* [What you should do] All lines of the entries with "manager" in them must be listed.

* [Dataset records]

○ ○ ○ ○

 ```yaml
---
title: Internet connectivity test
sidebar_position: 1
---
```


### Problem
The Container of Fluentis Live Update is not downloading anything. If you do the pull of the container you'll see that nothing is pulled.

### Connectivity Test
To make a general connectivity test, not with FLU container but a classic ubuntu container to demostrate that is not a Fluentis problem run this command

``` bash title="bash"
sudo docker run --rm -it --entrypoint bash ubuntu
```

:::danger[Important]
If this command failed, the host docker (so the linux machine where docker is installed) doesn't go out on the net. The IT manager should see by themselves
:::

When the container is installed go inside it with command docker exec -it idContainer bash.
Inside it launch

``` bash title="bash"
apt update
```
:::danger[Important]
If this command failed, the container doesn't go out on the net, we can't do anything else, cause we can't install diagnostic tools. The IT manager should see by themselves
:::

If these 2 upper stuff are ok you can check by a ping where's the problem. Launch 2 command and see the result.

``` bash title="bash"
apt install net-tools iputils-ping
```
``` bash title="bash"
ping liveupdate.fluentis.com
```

○ ○ ○ ○

* [Task response]
If this command failed, the host docker (so the linux machine where docker is installed) doesn't go out on the net. The IT manager should see by themselves
If this command failed, the container doesn't go out on the net, we can't do anything else, cause we can't install diagnostic tools. The IT manager should see by themselves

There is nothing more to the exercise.